Friday, September 26, 2014

MUSINGS FROM BAKU & A PLEA TO DISCARD "EXOTIC"

I've been thinking about the difference between anticipation and arrival, these last couple of days, my first days in Baku, Azerbaijan. Before a trip to a place unknown to me, I read history and geography, look at maps, read about culture too, and politics, but I avoid making a list of sights to visit or any other kind of "want list". I like to think that somehow I will manage to find my way, by stumbling into unexpected places or people or learning once I'm there. If I go with a list I feel that I'm setting the trip up as a "these are my expectations, now the place has to meet them".

But this formless version of trip planning also leaves me with vague anxieties in the weeks before I leave.
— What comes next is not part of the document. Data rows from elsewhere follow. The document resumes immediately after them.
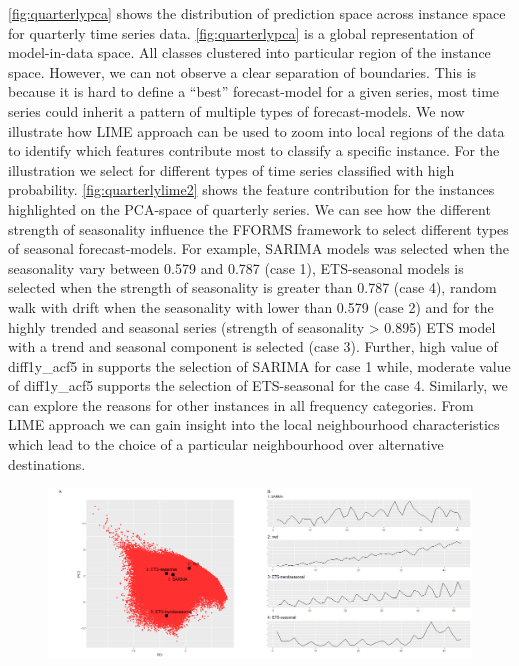 \documentclass[11pt,a4paper,]{article}
\begin{document}
\autoref{fig:quarterlypca} shows the distribution of prediction space
across instance space for quarterly time series data.
\autoref{fig:quarterlypca} is a global representation of model-in-data
space. All classes clustered into particular region of the instance
space. However, we can not observe a clear separation of boundaries.
This is because it is hard to define a ``best'' forecast-model for a
given series, most time series could inherit a pattern of multiple types
of forecast-models. We now illustrate how LIME approach can be used to
zoom into local regions of the data to identify which features
contribute most to classify a specific instance. For the illustration we
select for different types of time series classified with high
probability. \autoref{fig:quarterlylime2} shows the feature contribution
for the instances highlighted on the PCA-space of quarterly series. We
can see how the different strength of seasonality influence the FFORMS
framework to select different types of seasonal forecast-models. For
example, SARIMA models was selected when the seasonality vary between
0.579 and 0.787 (case 1), ETS-seasonal models is selected when the
strength of seasonality is greater than 0.787 (case 4), random walk with
drift when the seasonality with lower than 0.579 (case 2) and for the
highly trended and seasonal series (strength of seasonality
\textgreater{} 0.895) ETS model with a trend and seasonal component is
selected (case 3). Further, high value of diff1y\_acf5 in supports the
selection of SARIMA for case 1 while, moderate value of diff1y\_acf5
supports the selection of ETS-seasonal for the case 4. Similarly, we can
explore the reasons for other instances in all frequency categories.
From LIME approach we can gain insight into the local neighbourhood
characteristics which lead to the choice of a particular neighbourhood
over alternative destinations.

\begin{figure}[h]

{\centering \includegraphics{figures/quarterlylime-1} 

}

\end{figure}
\end{document}
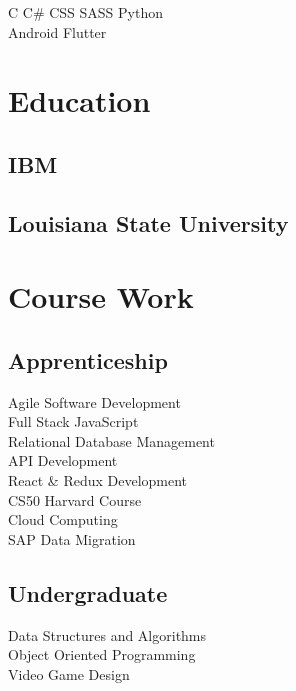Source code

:\documentclass[]{deedy-resume-openfont}
\begin{document}
\begin{minipage}[t]{0.33\textwidth}
\vspace{\topsep} %
C \textbullet{} C\# \textbullet{} CSS \textbullet{} SASS \textbullet{} Python \\
Android \textbullet{} Flutter \textbullet{}

\sectionsep




\section{Education} 

\subsection{IBM}
\sectionsep

\subsection{Louisiana State University}
\sectionsep
\section{Course Work}

\subsection{Apprenticeship}
Agile Software Development  \\
Full Stack JavaScript \\
Relational Database Management \\
API Development \\
React & Redux Development \\
CS50 Harvard Course \\
Cloud Computing \\
SAP Data Migration \\
\vspace{\topsep} %
\subsection{Undergraduate}
Data Structures and Algorithms \\
Object Oriented Programming  \\
Video Game Design \\

%
%

\end{minipage} 
\end{document}
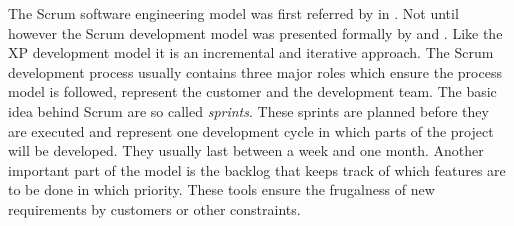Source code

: The Scrum software engineering model was first referred by
\textcite{DeGrace1990} in \citeyear{DeGrace1990}. Not until
\citeyear{Sutherland1995} however the Scrum development model was presented
formally by \textcite{Sutherland1995} and \textcite{Schwaber1995}. Like the
\acl{XP} development model it is an incremental and iterative approach. The
Scrum development process usually contains three major roles which ensure the
process model is followed, represent the customer and the development team. The
basic idea behind Scrum are so called \emph{sprints}. These sprints are planned
before they are executed and represent one development cycle in which parts of
the project will be developed. They usually last between a week and one month.
Another important part of the model is the backlog that keeps track of which
features are to be done in which priority. These tools ensure the frugalness of
new requirements by customers or other constraints.



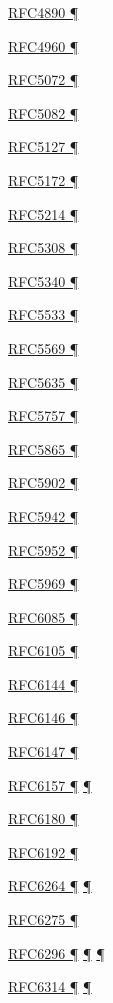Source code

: \documentclass[
]{article}
\begin{document}
\hyperref[filtering]{RFC4890 ¶}

\hyperref[transport-protocols]{RFC4960 ¶}

\hyperref[layer-2-functions]{RFC5072 ¶}

\hyperref[filtering]{RFC5082 ¶}

\hyperref[traffic-class-and-flow-label]{RFC5127 ¶}

\hyperref[layer-2-functions]{RFC5172 ¶}

\hyperref[obsolete-techniques]{RFC5214 ¶}

\hyperref[routing]{RFC5308 ¶}

\hyperref[routing]{RFC5340 ¶}

\hyperref[multihoming]{RFC5533 ¶}

\hyperref[obsolete-techniques]{RFC5569 ¶}

\hyperref[filtering]{RFC5635 ¶}

\hyperref[address-resolution]{RFC5757 ¶}

\hyperref[traffic-class-and-flow-label]{RFC5865 ¶}

\hyperref[translation-and-ipv4-as-a-service]{RFC5902 ¶}

\hyperref[auto-configuration]{RFC5942 ¶}

\hyperref[addresses]{RFC5952 ¶}

\hyperref[tunnels]{RFC5969 ¶}

\hyperref[layer-2-functions]{RFC6085 ¶}

\hyperref[layer-2-considerations]{RFC6105 ¶}

\hyperref[translation-and-ipv4-as-a-service]{RFC6144 ¶}

\hyperref[translation-and-ipv4-as-a-service]{RFC6146 ¶}

\hyperref[translation-and-ipv4-as-a-service]{RFC6147 ¶}

\hyperref[dual-stack-scenarios]{RFC6157 ¶} \hyperref[multihoming]{¶}

\hyperref[coexistence-with-legacy-ipv4]{RFC6180 ¶}

\hyperref[filtering]{RFC6192 ¶}

\hyperref[obsolete-techniques]{RFC6264 ¶} \hyperref[tunnels]{¶}

\hyperref[obsolete-features-in-ipv6]{RFC6275 ¶}

\hyperref[translation-and-ipv4-as-a-service]{RFC6296 ¶}
\hyperref[security]{¶} \hyperref[multihoming]{¶}

\hyperref[translation-and-ipv4-as-a-service]{RFC6314 ¶}
\hyperref[multihoming]{¶}
\end{document}
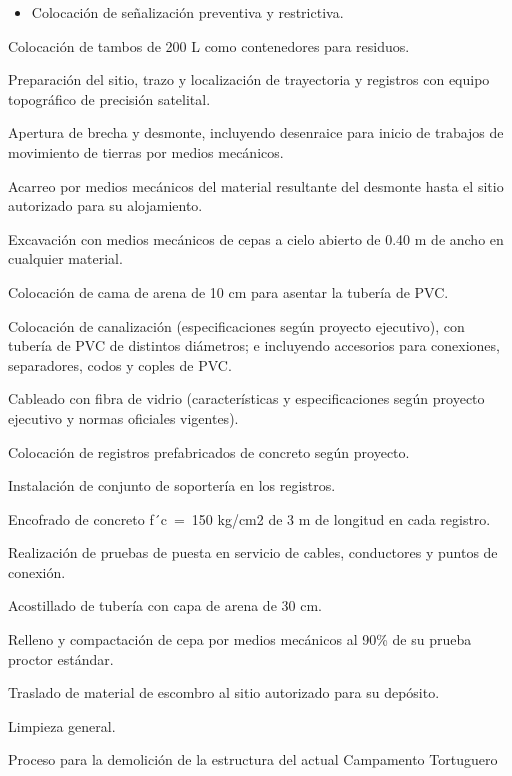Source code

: \documentclass{article}
\begin{document}
\bigskip

\begin{itemize}
\item Colocación de señalización preventiva y restrictiva.
\end{itemize}
Colocación de tambos de 200 L como contenedores para residuos.

Preparación del sitio, trazo y localización de trayectoria y registros con equipo topográfico de precisión satelital.

Apertura de brecha y desmonte, incluyendo desenraice para inicio de trabajos de movimiento de tierras por medios mecánicos.

Acarreo por medios mecánicos del material resultante del desmonte hasta el sitio autorizado para su alojamiento.

Excavación con medios mecánicos de cepas a cielo abierto de 0.40 m de ancho en cualquier material.

Colocación de cama de arena de 10 cm para asentar la tubería de PVC.

Colocación de canalización (especificaciones según proyecto ejecutivo), con tubería de PVC de distintos diámetros; e incluyendo accesorios para conexiones, separadores, codos y coples de PVC.

Cableado con fibra de vidrio (características y especificaciones según proyecto ejecutivo y normas oficiales vigentes).

Colocación de registros prefabricados de concreto según proyecto.

Instalación de conjunto de soportería en los registros.

Encofrado de concreto f´c~=~150 kg/cm2 de 3 m de longitud en cada registro.

Realización de pruebas de puesta en servicio de cables, conductores y puntos de conexión.

Acostillado de tubería con capa de arena de 30 cm.

Relleno y compactación de cepa por medios mecánicos al 90\% de su prueba proctor estándar.

Traslado de material de escombro al sitio autorizado para su depósito.

Limpieza general.


\bigskip


\bigskip

Proceso para la demolición de la estructura \newline
del actual Campamento Tortuguero
\end{document}
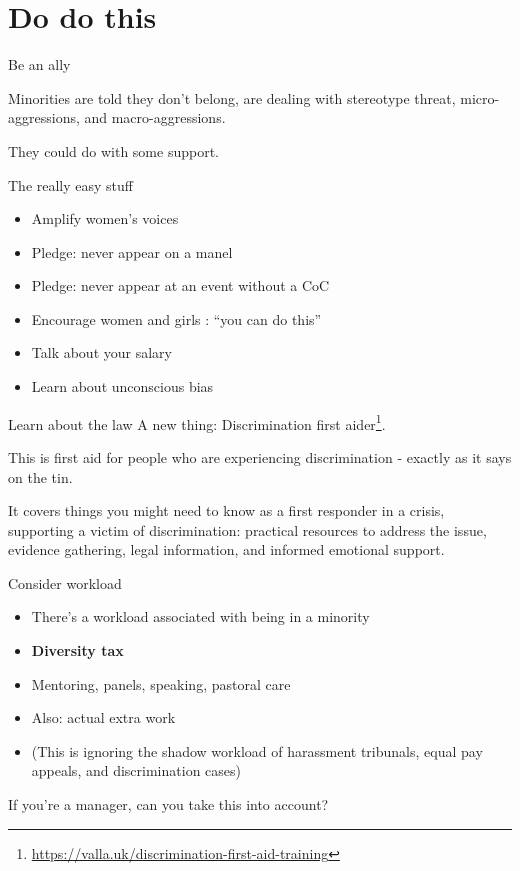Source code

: \documentclass[xcolor=table,aspectratio=169]{beamer}
\begin{document}
\section{Do do this}

\begin{frame}{Be an ally}

	Minorities are told they don't belong, are dealing with stereotype threat, micro-aggressions, and macro-aggressions.

	\vspace{0.5em}

	They could do with some support.

\end{frame}
\begin{frame}{The really easy stuff}
	\begin{itemize}
		\item Amplify women's voices
		\item Pledge: never appear on a manel
		\item Pledge: never appear at an event without a CoC
		\item Encourage women and girls : ``you can do this''
		\item Talk about your salary
		\item Learn about unconscious bias
	\end{itemize}
\end{frame}
\begin{frame}{Learn about the law}
	A new thing: Discrimination first aider\footnote{\url{https://valla.uk/discrimination-first-aid-training}}. 
	
	\vspace{0.5em}

	This is first aid for people who are experiencing discrimination - exactly as it says on the tin. 
	
	\vspace{0.5em}


	It covers things you might need to know as a first responder in a crisis, supporting a victim of discrimination: practical resources to address the issue, evidence gathering, legal information, and informed emotional support.



\end{frame}

\begin{frame}{Consider workload}
	\begin{itemize}
		\item There's a workload associated with being in a minority
		\item \textbf{Diversity tax}
		\item Mentoring, panels, speaking, pastoral care
		\item Also: actual extra work 
		\item (This is ignoring the shadow workload of harassment tribunals, equal pay appeals, and discrimination cases)
	\end{itemize}
	If you're a manager, can you take this into account?  
\end{frame}
\end{document}

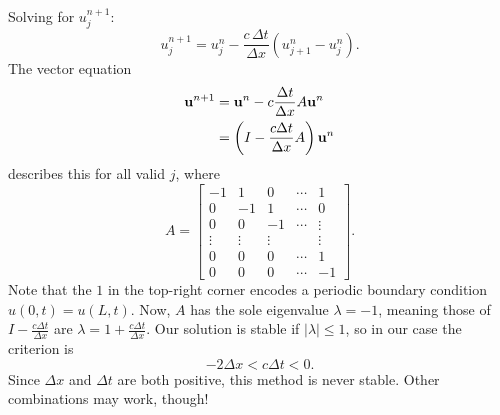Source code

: \documentclass[../m180main.tex]{subfiles}
\begin{document}
Solving for $u_j^{n+1}$:
\[ u_j^{n+1} = u_j^n - \frac{c \,\Delta t}{\Delta x} \left( u_{j+1}^n - u_j^n \right). \]
The vector equation
\begin{align*}
    \mathbf{u}^{n+1} &= \mathbf{u}^n - c \frac{\Delta t}{\Delta x} A \mathbf{u}^n \\
    &= \left( I - \frac{c \Delta t}{\Delta x} A \right) \mathbf{u}^n
\end{align*}
describes this for all valid $j$, where
\[ A = \begin{bmatrix} -1 & 1 & 0 & \cdots & 1 \\ 0 & -1 & 1 & \cdots & 0 \\ 0 & 0 & -1 & \cdots & \vdots \\ \vdots & \vdots & \vdots & & \vdots \\ 0 & 0 & 0 & \cdots & 1 \\ 0 & 0 & 0 & \cdots & -1 \end{bmatrix}. \]
Note that the $1$ in the top-right corner encodes a periodic boundary condition $u(0,t) = u(L,t)$.
Now, $A$ has the sole eigenvalue $\lambda = -1$, meaning those of $I - \frac{c \Delta t}{\Delta x}$ are $\lambda = 1 + \frac{c \Delta t}{\Delta x}$.
Our solution is stable if $|\lambda| \leq 1$, so in our case the criterion is
\[ -2 \Delta x < c \Delta t < 0. \]
Since $\Delta x$ and $\Delta t$ are both positive, this method is never stable.
Other combinations may work, though!
\end{document}

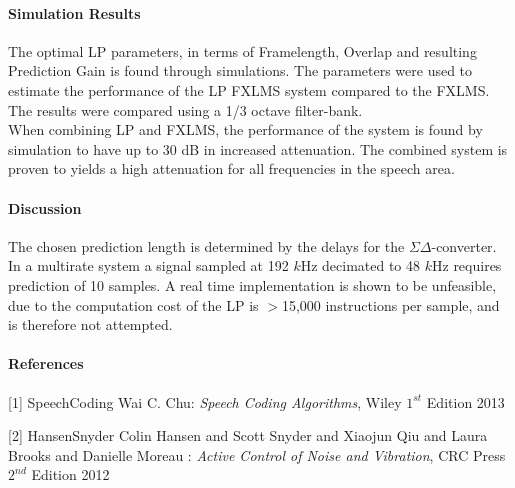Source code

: \documentclass[a4paper]{article}
\begin{document}
	\paragraph{Simulation Results}
	The optimal LP parameters, in terms of Framelength, Overlap and resulting Prediction Gain is found through simulations. The parameters were used to estimate the performance of the LP FXLMS system compared to the FXLMS. The results were compared using a 1/3 octave filter-bank.\\
	When combining LP and FXLMS, the performance of the system is found by simulation to have up to 30 dB in increased attenuation. The combined system is proven to yields a high attenuation for all frequencies in the speech area.
	
	\paragraph{Discussion}
	The chosen prediction length is determined by the delays for the $\Sigma\Delta$-converter. In a multirate system a signal sampled at 192 $k$Hz decimated to 48 $k$Hz requires prediction of 10 samples.  
	A real time implementation is shown to be unfeasible, due to the computation cost of the LP is $>$15,000 instructions per sample, and is therefore not attempted.
	
	
	\paragraph{References}
	\begin{description}
		\item{[1]}		{SpeechCoding} Wai C. Chu: \emph{Speech Coding Algorithms}, Wiley $1^{st}$ Edition 2013
		\item{[2]}		{HansenSnyder} Colin Hansen and Scott Snyder and Xiaojun Qiu and Laura Brooks and Danielle Moreau  : \emph{Active Control of Noise and Vibration}, CRC Press $2^{nd}$ Edition 2012
	\end{description}
\end{document}
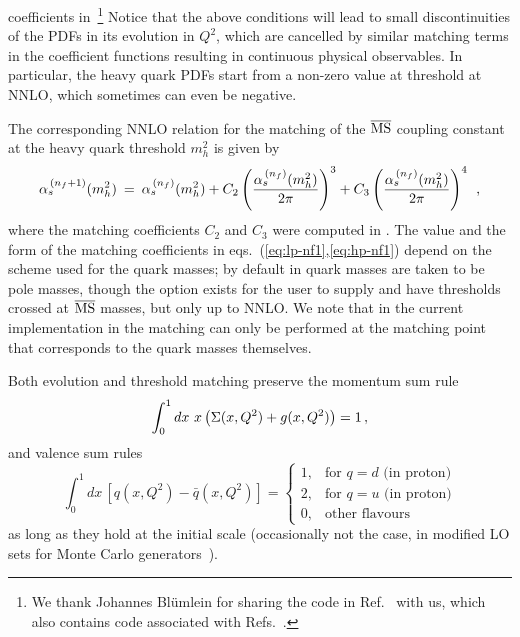 coefficients
in~\cite{Bierenbaum:2009mv,Ablinger:2010ty,Kawamura:2012cr,Blumlein:2012vq,ABLINGER2014263,Ablinger:2014nga,Ablinger:2014vwa,Behring:2014eya,Ablinger:2019etw,Behring:2021asx,Fael:2022miw,Ablinger:2023ahe,Ablinger:2024xtt,BlumleinCode}\footnote{We
thank Johannes Bl\"umlein for sharing the code in
Ref.~\cite{BlumleinCode} with us, which also contains code associated
with Refs.~\cite{Ablinger:2024xtt,Fael:2022miw}.
%
}
%
Notice that the above
conditions will lead to small discontinuities of the PDFs in its
evolution in $Q^2$, which are cancelled by similar matching terms in
the coefficient functions  resulting in continuous physical
observables. In particular, the heavy quark PDFs start from a non-zero
value at threshold at NNLO, which sometimes can even be negative.

The corresponding NNLO relation for the matching of the $\overline{\mathrm{MS}}$
coupling constant at the heavy quark threshold $m^2_h$ is given by 
\begin{equation}
\label{eq:as-nf1}
  \alpha_s^{\, (n_f+1)}(m_h^2) \: = \:
  \alpha_s^{\, (n_f)} (m_h^2) +   C_2 \left( \frac{\alpha_s^{\, (n_f)} (m_h^2)}{2\pi} \right)^3+   C_3 \left( \frac{\alpha_s^{\, (n_f)} (m_h^2)}{2\pi} \right)^4
   \:\: ,
\end{equation}
where the matching coefficients $C_2$ and $C_3$ were computed in
\cite{Chetyrkin:1997sg,Chetyrkin:1997un}.
%
The value and the form of the matching coefficients in
eqs.~(\ref{eq:lp-nf1},\ref{eq:hp-nf1}) depend on the scheme used for
the quark masses; by default in \hoppet quark masses are taken to be
pole masses, though the option exists for the user to supply and have
thresholds crossed at $\overline{\mathrm{MS}}$ masses, but only up to NNLO. We note
that in the current implementation in \hoppet the matching can only be
performed at the matching point that corresponds to the quark masses
themselves.

Both evolution and threshold matching preserve the momentum sum rule
\begin{equation}
  \int_0^1 dx~x \left( \Sigma(x,Q^2)+g(x,Q^2)\right) =1 \,,
\end{equation}
and valence sum rules
\begin{equation}
  \int_0^1 dx\, \left[q(x,Q^2)-{\bar q}(x,Q^2) \right] = \left\{ 
    \begin{array}{ll}
      1, & \text{for } q = d \text{ (in proton)}\\
      2, & \text{for } q = u \text{ (in proton)}\\
      0, & \text{other flavours}
    \end{array}
    \right.
\end{equation}
as long as they hold at the initial scale (occasionally not the case,
\eg in modified LO sets for Monte Carlo
generators~\cite{Sherstnev:2008dm}).

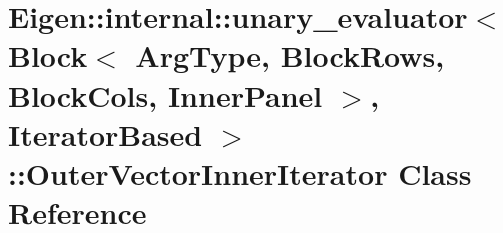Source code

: \hypertarget{class_eigen_1_1internal_1_1unary__evaluator_3_01_block_3_01_arg_type_00_01_block_rows_00_01_bloc652d26bcece9990189dc15f4df1c964f}{}\section{Eigen\+::internal\+::unary\+\_\+evaluator$<$ Block$<$ Arg\+Type, Block\+Rows, Block\+Cols, Inner\+Panel $>$, Iterator\+Based $>$\+::Outer\+Vector\+Inner\+Iterator Class Reference}
\label{class_eigen_1_1internal_1_1unary__evaluator_3_01_block_3_01_arg_type_00_01_block_rows_00_01_bloc652d26bcece9990189dc15f4df1c964f}
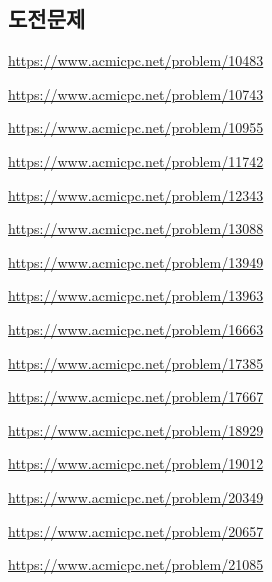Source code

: \subsection{도전문제}
\begin{problem} \url{https://www.acmicpc.net/problem/10483} \end{problem}
\begin{problem} \url{https://www.acmicpc.net/problem/10743} \end{problem}
\begin{problem} \url{https://www.acmicpc.net/problem/10955} \end{problem}
\begin{problem} \url{https://www.acmicpc.net/problem/11742} \end{problem}
\begin{problem} \url{https://www.acmicpc.net/problem/12343} \end{problem}
\begin{problem} \url{https://www.acmicpc.net/problem/13088} \end{problem}
\begin{problem} \url{https://www.acmicpc.net/problem/13949} \end{problem}
\begin{problem} \url{https://www.acmicpc.net/problem/13963} \end{problem}
\begin{problem} \url{https://www.acmicpc.net/problem/16663} \end{problem}
\begin{problem} \url{https://www.acmicpc.net/problem/17385} \end{problem}
\begin{problem} \url{https://www.acmicpc.net/problem/17667} \end{problem}
\begin{problem} \url{https://www.acmicpc.net/problem/18929} \end{problem}
\begin{problem} \url{https://www.acmicpc.net/problem/19012} \end{problem}
\begin{problem} \url{https://www.acmicpc.net/problem/20349} \end{problem}
\begin{problem} \url{https://www.acmicpc.net/problem/20657} \end{problem}
\begin{problem} \url{https://www.acmicpc.net/problem/21085} \end{problem}
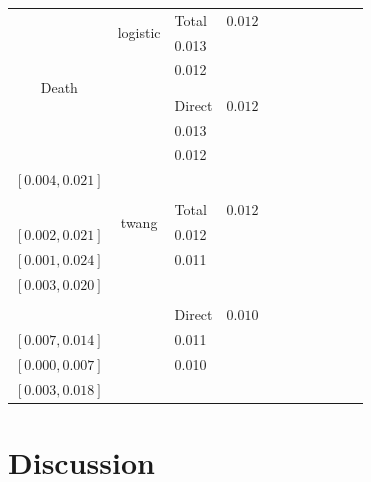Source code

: \documentclass[11pt]{article}
\begin{document}
\begin{table}[h]
\begin{center}
\begin{tabular}{ccl cc c cr c cc}
\hline
\multirow{8}{*}{Death}
&\multirow{2}{*}{logistic}
& Total  
& $0.012$ & \Centerstack[c]{$[0.005,0.020]$\\ $[0.005,0.020]$}&& 0.013 &  \Centerstack[c]{$[0.004,0.022]$ \\ $[0.005,0.021]$} && 0.012 &  \Centerstack[c]{$[0.005,0.019]$ \\ $[0.006,0.018]$ }
\tabularnewline
\\[-1.5ex] 

&
&Direct  
& $0.012$ & \Centerstack[c]{$[0.005,0.020]$\\ $[0.005,0.022]$}&& 0.013 &  \Centerstack[c]{$[0.004,0.022]$ \\ $[0.004,0.023]$} && 0.012 &  \Centerstack[c]{$[0.005,0.019]$ \\ $[0.004,0.021]$}
\tabularnewline

\\%

&\multirow{2}{*}{twang}
& Total 
&$0.012$ &  \Centerstack{$[0.004,0.020]$\\ $[0.002,0.021]$}&& 0.012 &  \Centerstack{$[0.003,0.022]$ \\ $[0.001,0.024]$} && 0.011 &  \Centerstack{$[0.004,0.019]$ \\ $[0.003,0.020]$}
\tabularnewline
\\[-1.5ex] 

&
& Direct 
&$0.010$ &  \Centerstack{$[0.003,0.018]$\\ $[0.007,0.014]$}&& 0.011 &  \Centerstack{$[0.002,0.020]$ \\ $[0.000,0.007]$} && 0.010 &  \Centerstack{$[0.003,0.018]$ \\ $[0.003,0.018]$}\\
\hline
\end{tabular}
\end{center}
\end{table}






\section{Discussion}


\end{document}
What if the place and people are, for reasons known or unknown to me, ungenerous and impenetrable? What if I am going to feel closed out?

That edginess pre-trip is part of why I haven't written here for about two weeks. I don't like the way the edginess takes over, becomes like a pretrip queasiness, and I think each time: "surely by now I should have learned to NOT feel like this!"

Once I'm on the plane, it goes. In this case the first flight took me to Istanbul and a six hour wait for the flight to Baku. In the end there was confusion and delay on that flight, so that we arrived (given hour changes too) at about 3 in the morning. AFter changing money I shared a taxi into town with a guy I'd met during our inteminable waiting around for the flight. The taxi ripped us both off in the end, the hotel I had booked through bookings.com had no room for me, and altogether it was a bumpy hour or two before I was in a bed in a room, as daylight started lightening the sky.

None of those messinesses were a worry, and indeed I am never fussed ahead of time about that kind of thing. Dealing with it all also gave me my first glimpse of the working people of Baku, those who are stuck with the overnight front desk responsibilities at small hotels, with sweeping the streets, with opening a small corneer store early, and other poorly paid work. And all those people were delightfully nice, generous-minded, tolerant of my feeble attempts at Russian.

That emotional ease and welcome on arrival has continued. The guy up the way from my hotel in the Old City (no traffic here, so wonderful) runs a fruit and veg store, a small one. Outside it is a large tree that creates a hanging out zone for passers-by and people in the neighbourhood. There is conversation, banter, shared pumpkin seeds or sunflower seeds, and other undemanding exchanges, from early morning until well after dark. The proprietor sits outside too, then gets up each time someone walks up the slope from the tree into his shop.

Two nights ago when I went in to buy something, I'd already spent some time hanging around, answering the odd qustion and watching the ongoing scene. And so the shopkeeper already knew I was from Canada, that I am travelling alone, that I have two grown male children, and that I plan to leave Baku tomorrow, heading northwest towards Sheki and area. I bought a couple of pears and a cucumber, for a total of about 50 cents. Today as I came by after a long morning out photographing at Yalish Bazaar and other doings, he greeted me with a raised hand and a hearty "salaam" then turned to the guy he was with and explained I was a tourist from Canada.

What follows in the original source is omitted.